Graph Data Structure
A graph is a non-primitive and non-linear data structure. It is a group of (V, E) where V is a set of vertexes, and E is a set of edge. In the graph, a vertex is connected with another vertex, and the connection between two vertexes is called edge. Edge acts as a communication link between two vertexes. A graph is shown in the figure below.
Where, V = {A, B, C, D, E, F}
E = {(AB), (AC), (AE), (BE), (BD), (CD), (CF), (DF)}
Types of Graph
Directed graph: A directed graph is a graph in which the edges have any direction, and such type of edge is called a directed edge. Directed edges are also called arcs. In a graph, edges are represented by a line, and the directed graph at each line has an arrow mark. The figure of the directed graph is shown below.
Undirected graph: An undirected graph is a graph in which the edges have not any direction. That is, there is no arrow mark in it. If an edge exists between the vertex A and B in the undirected graph, then the vertices can be traversed from both directions. The figure of the undirected graph is shown below.
Terminology of graph
Weighted graph: A weighted graph is a graph in which edges are assigned some weights (value). These weights are real numbers. In other words, weight is the distance between one node to another.
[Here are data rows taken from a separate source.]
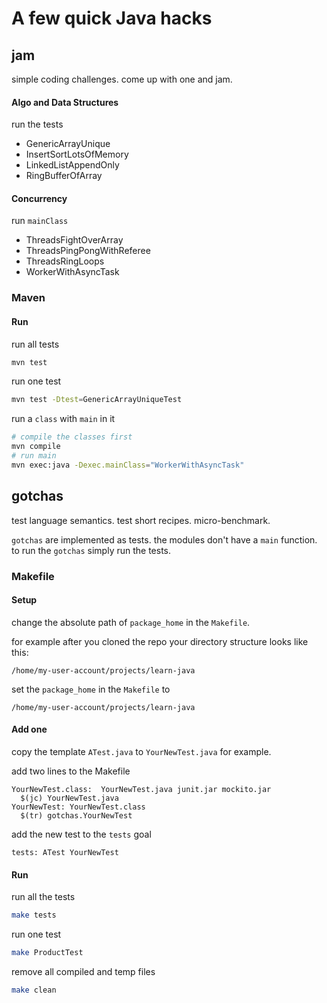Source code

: # A few quick Java hacks

## jam
simple coding challenges.
come up with one and jam.

#### Algo and Data Structures
run the tests
* GenericArrayUnique
* InsertSortLotsOfMemory
* LinkedListAppendOnly
* RingBufferOfArray

#### Concurrency
run `mainClass`
* ThreadsFightOverArray
* ThreadsPingPongWithReferee
* ThreadsRingLoops
* WorkerWithAsyncTask

### Maven

#### Run
run all tests
```bash
mvn test
```

run one test
```bash
mvn test -Dtest=GenericArrayUniqueTest
```

run a `class` with `main` in it
```bash
# compile the classes first
mvn compile
# run main
mvn exec:java -Dexec.mainClass="WorkerWithAsyncTask"
```

## gotchas
test language semantics.
test short recipes.
micro-benchmark.

`gotchas` are implemented as tests.
the modules don't have a `main` function.
to run the `gotchas` simply run the tests.

### Makefile

#### Setup
change the absolute path of `package_home` in the `Makefile`.

for example after you cloned the repo your directory structure looks like this:
```
/home/my-user-account/projects/learn-java
```

set the `package_home` in the `Makefile` to
```
/home/my-user-account/projects/learn-java
```

#### Add one
copy the template `ATest.java` to `YourNewTest.java` for example.

add two lines to the Makefile
```make
YourNewTest.class:  YourNewTest.java junit.jar mockito.jar
  $(jc) YourNewTest.java
YourNewTest: YourNewTest.class
  $(tr) gotchas.YourNewTest
```

add the new test to the `tests` goal
```make
tests: ATest YourNewTest
```

#### Run
run all the tests
```bash
make tests
```

run one test
```bash
make ProductTest
```

remove all compiled and temp files
```bash
make clean
```
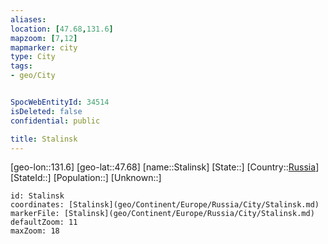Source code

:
 ```yaml
---
aliases: 
location: [47.68,131.6]
mapzoom: [7,12] 
mapmarker: city 
type: City
tags:
- geo/City


SpocWebEntityId: 34514
isDeleted: false
confidential: public

title: Stalinsk
---
```

[geo-lon::131.6]
[geo-lat::47.68]
[name::Stalinsk]
[State::]
[Country::[Russia](geo/Continent/Europe/Russia.md)]
[StateId::]
[Population::]
[Unknown::]


```leaflet
id: Stalinsk
coordinates: [Stalinsk](geo/Continent/Europe/Russia/City/Stalinsk.md)
markerFile: [Stalinsk](geo/Continent/Europe/Russia/City/Stalinsk.md)
defaultZoom: 11 
maxZoom: 18
```


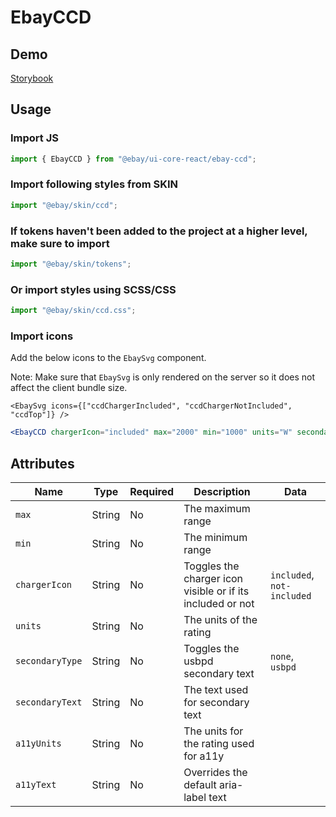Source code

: # EbayCCD

## Demo

[Storybook](https://opensource.ebay.com/ebayui-core-react/main/?path=/story/graphics-icons-ebayccd--default)

## Usage

### Import JS

```jsx harmony
import { EbayCCD } from "@ebay/ui-core-react/ebay-ccd";
```

### Import following styles from SKIN

```jsx harmony
import "@ebay/skin/ccd";
```

### If tokens haven't been added to the project at a higher level, make sure to import

```jsx harmony
import "@ebay/skin/tokens";
```

### Or import styles using SCSS/CSS

```jsx harmony
import "@ebay/skin/ccd.css";
```

### Import icons

Add the below icons to the `EbaySvg` component.

Note: Make sure that `EbaySvg` is only rendered on the server so it does not affect the client bundle size.

```tsx
<EbaySvg icons={["ccdChargerIncluded", "ccdChargerNotIncluded", "ccdTop"]} />
```

```jsx harmony
<EbayCCD chargerIcon="included" max="2000" min="1000" units="W" secondaryType="usbpd" secondaryText="USB PD" />
```

## Attributes

| Name            | Type   | Required | Description                                                | Data                       |
| --------------- | ------ | -------- | ---------------------------------------------------------- | -------------------------- |
| `max`           | String | No       | The maximum range                                          |                            |
| `min`           | String | No       | The minimum range                                          |                            |
| `chargerIcon`   | String | No       | Toggles the charger icon visible or if its included or not | `included`, `not-included` |
| `units`         | String | No       | The units of the rating                                    |                            |
| `secondaryType` | String | No       | Toggles the usbpd secondary text                           | `none`, `usbpd`            |
| `secondaryText` | String | No       | The text used for secondary text                           |                            |
| `a11yUnits`     | String | No       | The units for the rating used for a11y                     |                            |
| `a11yText`      | String | No       | Overrides the default aria-label text                      |                            |
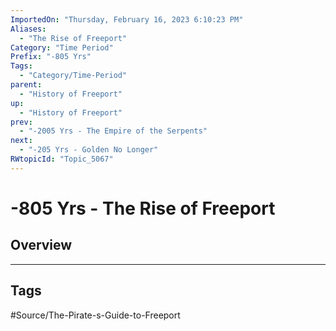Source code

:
 ```yaml
---
ImportedOn: "Thursday, February 16, 2023 6:10:23 PM"
Aliases:
  - "The Rise of Freeport"
Category: "Time Period"
Prefix: "-805 Yrs"
Tags:
  - "Category/Time-Period"
parent:
  - "History of Freeport"
up:
  - "History of Freeport"
prev:
  - "-2005 Yrs - The Empire of the Serpents"
next:
  - "-205 Yrs - Golden No Longer"
RWtopicId: "Topic_5067"
---
```

# -805 Yrs - The Rise of Freeport
## Overview

---
## Tags
#Source/The-Pirate-s-Guide-to-Freeport

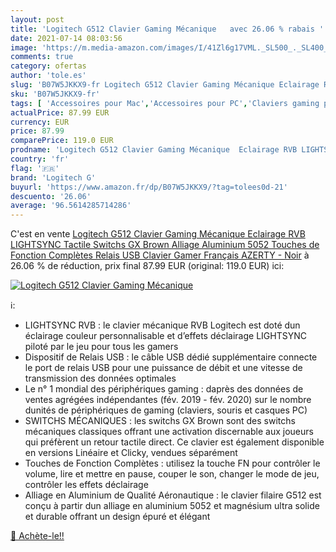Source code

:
 ```yaml
---
layout: post
title: 'Logitech G512 Clavier Gaming Mécanique   avec 26.06 % rabais '
date: 2021-07-14 08:03:56
image: 'https://m.media-amazon.com/images/I/41Zl6g17VML._SL500_._SL400_.jpg'
comments: true
category: ofertas
author: 'tole.es'
slug: 'B07W5JKKX9-fr Logitech G512 Clavier Gaming Mécanique Eclairage RVB...'
sku: 'B07W5JKKX9-fr'
tags: [ 'Accessoires pour Mac','Accessoires pour PC','Claviers gaming pour Mac','Claviers gaming pour PC','Contrôleurs de jeu pour PC','Contrôleurs de jeux pour Mac','Jeux vidéo','Mac: Jeux et accessoires','PC: Jeux et accessoires','logitech g', ]
actualPrice: 87.99 EUR
currency: EUR
price: 87.99
comparePrice: 119.0 EUR
prodname: 'Logitech G512 Clavier Gaming Mécanique  Eclairage RVB LIGHTSYNC  Tactile Switchs GX Brown  Alliage Aluminium 5052  Touches de Fonction Complètes  Relais USB  Clavier Gamer Français AZERTY - Noir'
country: 'fr'
flag: '🇫🇷'
brand: 'Logitech G'
buyurl: 'https://www.amazon.fr/dp/B07W5JKKX9/?tag=tolees0d-21'
descuento: '26.06'
average: '96.5614285714286'
---
```


C'est en vente [Logitech G512 Clavier Gaming Mécanique  Eclairage RVB LIGHTSYNC  Tactile Switchs GX Brown  Alliage Aluminium 5052  Touches de Fonction Complètes  Relais USB  Clavier Gamer Français AZERTY - Noir](https://www.amazon.fr/dp/B07W5JKKX9/?tag=tolees0d-21)  à  26.06 % de réduction, prix final  87.99 EUR (original: 119.0 EUR) ici:

[![Logitech G512 Clavier Gaming Mécanique  ](https://m.media-amazon.com/images/I/41Zl6g17VML._SL500_._SL400_.jpg)](https://www.amazon.fr/dp/B07W5JKKX9/?tag=tolees0d-21)

ℹ️:

- LIGHTSYNC RVB : le clavier mécanique RVB Logitech est doté dun éclairage couleur personnalisable et d’effets déclairage LIGHTSYNC piloté par le jeu pour tous les gamers
- Dispositif de Relais USB : le câble USB dédié supplémentaire connecte le port de relais USB pour une puissance de débit et une vitesse de transmission des données optimales
- Le n° 1 mondial des périphériques gaming : daprès des données de ventes agrégées indépendantes (fév. 2019 - fév. 2020) sur le nombre dunités de périphériques de gaming (claviers, souris et casques PC)
- SWITCHS MÉCANIQUES : les switchs GX Brown sont des switchs mécaniques classiques offrant une activation discernable aux joueurs qui préfèrent un retour tactile direct. Ce clavier est également disponible en versions Linéaire et Clicky, vendues séparément
- Touches de Fonction Complètes : utilisez la touche FN pour contrôler le volume, lire et mettre en pause, couper le son, changer le mode de jeu, contrôler les effets déclairage
- Alliage en Aluminium de Qualité Aéronautique : le clavier filaire G512 est conçu à partir dun alliage en aluminium 5052 et magnésium ultra solide et durable offrant un design épuré et élégant

[🛒 Achète-le!!](https://www.amazon.fr/dp/B07W5JKKX9/?tag=tolees0d-21)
Unweighted graph: An unweighted graph is a graph that does not have the weight (value) of the edges.
DAG: DAG stands for the directed acyclic graph. DAG is a directed graph that contains no cycles.
Multigraph: Multigraph is an undirected graph in which multiple edges are allowed in a single vertex.
Complete graph: A complete graph is a graph in which all nodes are linked with each other. A complete graph contains n(n-1)/2 edges. Where n is the number of the vertex.
Graph traversal
Graph traversal means visiting each vertex of the graph. There are several ways to visit the vertices of a graph. There are two types of graph traversal.
- BFS (Breadth first search)
- DFS (Depth first search)
Breadth first search
BFS is an algorithm for traversing and searching the graph data structures. It is used to find the shortest path in the graph and solve puzzle games. In the data structure, the queue is used to implement BFS.
In BFS, any one node is first visited, and then the nodes adjacent to it are visited. After this, all adjacent nodes of these adjacent nodes are also visited. And this process continues until all nodes have been visited.
Algorithm of BFS
Step 1. SET STATUS = 1 (ready state) for each node in G. Step 2. Enqueue the starting node A, and set its STATUS = 2 (waiting state). Step 3. Repeat Steps 4 and 5 until QUEUE is empty. Step 4. Dequeue a node N. Process it and set its STATUS = 3 (processed state). Step 5. Enqueue all the neighbors of N that are in the ready state (whose STATUS = 1) and set their STATUS = 2 (waiting state). [END OF LOOP]. Step 6. EXIT.
Depth first search
DFS is also an algorithm for traversing and searching graph data structures like BFS. In the data structure, the stack is used to implement DFS. DFS is a recursive algorithm that works on the principle of backtracking. DFS is used to analyze networks, map routes, and solve other computer science problems.
Algorithm of DFS
Step 1. SET STATUS = 1 (ready state) for each node in G. Step 2. Push the starting node A on the stack and set its STATUS = 2 (waiting state). Step 3. Repeat Steps 4 and 5 until STACK is empty. Step 4. Pop the top node N. Process it and set its STATUS = 3 (processed state). Step 5. Push on the stack all the neighbours of N that are in the ready state (whose STATUS = 1) and set their. STATUS = 2 (waiting state) [END OF LOOP] Step 6. EXIT.